Supplied material
====

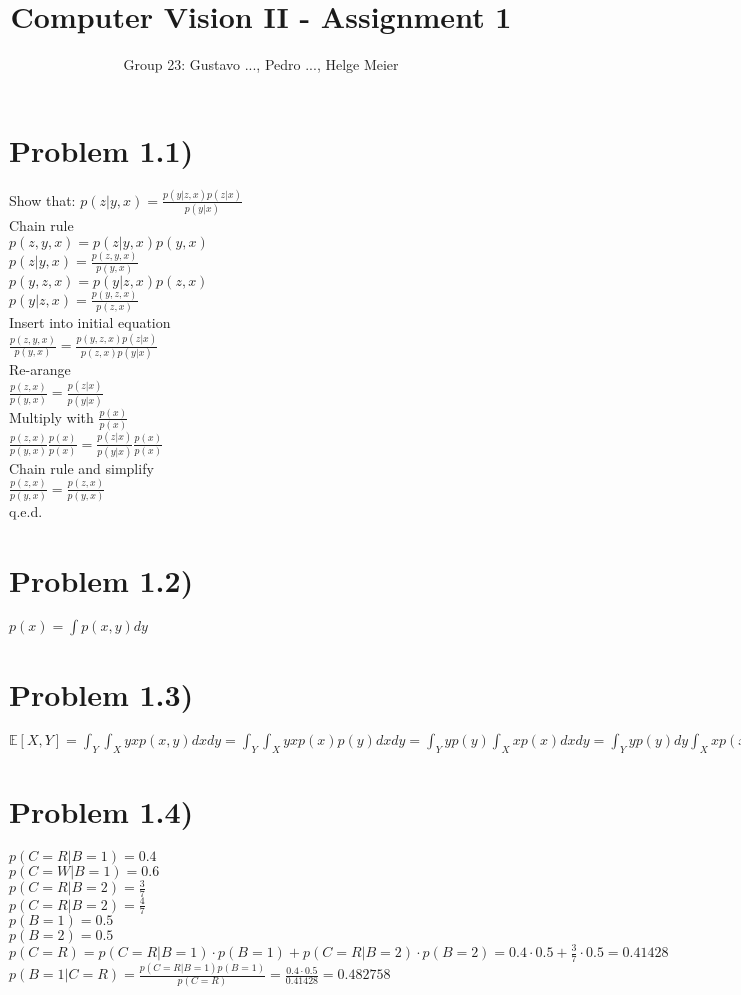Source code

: \documentclass[11pt]{article} %
\title{Computer Vision II - Assignment 1}
\author{Group 23: Gustavo ..., Pedro ..., Helge Meier }
\date{}
\begin{document}
	\maketitle
	
	\section*{Problem 1.1)}
	Show that: $p(z \lvert y,x) = \frac{p(y \lvert z,x)p(z \lvert x)}{p(y \lvert x)}$\\
	Chain rule\\
	$p(z,y,x) = p(z \lvert y,x) p(y,x)$\\
	$p(z \lvert y,x) = \frac{p(z,y,x)}{p(y,x)} $\\
	$p(y,z,x) = p(y \lvert z,x) p(z,x)$\\
	$p(y \lvert z,x) = \frac{p(y,z,x)}{p(z,x)} $\\
	Insert into initial equation\\
	$\frac{p(z,y,x)}{p(y,x)}  = \frac{p(y,z,x)p(z \lvert x)}{p(z,x) p(y \lvert x)} $\\
	Re-arange\\
	$\frac{p(z,x)}{p(y,x)}  = \frac{p(z \lvert x)}{p(y \lvert x)} $\\
	Multiply with $\frac{p(x)}{p(x)}$\\
	$\frac{p(z,x)}{p(y,x)}\frac{p(x)}{p(x)}  = \frac{p(z \lvert x)}{p(y \lvert x)}\frac{p(x)}{p(x)} $\\
	Chain rule and simplify\\
	$\frac{p(z,x)}{p(y,x)}  = \frac{p(z , x)}{p(y , x)} $\\
	q.e.d.
	\section*{Problem 1.2)}
	$p(x) = \int p(x,y) dy$
	\section*{Problem 1.3)}
	$\mathbb{E}\left[X,Y\right] = \int_{Y} \int_{X} yxp(x,y) dxdy = \int_{Y} \int_{X} yxp(x)p(y) dxdy = \int_{Y} yp(y) \int_{X} xp(x) dxdy = \int_{Y} yp(y) dy\int_{X} xp(x) dx = \mathbb{E}\left[Y\right]\mathbb{E}\left[X\right]$\\
	\section*{Problem 1.4)}
	$p(C=R \lvert B=1) = 0.4$\\
	$p(C=W \lvert B=1) = 0.6$\\
	$p(C=R \lvert B=2) = \frac{3}{7}$\\
	$p(C=R \lvert B=2) = \frac{4}{7}$\\
	$p(B=1) = 0.5$\\
	$p(B=2) = 0.5$\\
	$p(C=R) = p(C=R \lvert B=1) \cdot p(B=1) + p(C=R \lvert B=2) \cdot p(B=2) = 0.4 \cdot 0.5 + \frac{3}{7}\cdot 0.5 = 0.41428$\\
	$p(B=1 \lvert C=R) = \frac{p(C=R \lvert B=1)p(B=1)}{p(C=R)} = \frac{0.4 \cdot 0.5}{0.41428} = 0.482758$\\
\end{document}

====

The problem
What is needed is the exact run of lines from the start of the data through the line with "Show that: $p(z", both ends included, minus the pictures.

Response
Source code

: \documentclass[11pt]{article} %
\title{Computer Vision II - Assignment 1}
\author{Group 23: Gustavo ..., Pedro ..., Helge Meier }
\date{}
\begin{document}
	\maketitle
	
	\section*{Problem 1.1)}
	Show that: $p(z \lvert y,x) = \frac{p(y \lvert z,x)p(z \lvert x)}{p(y \lvert x)}$\\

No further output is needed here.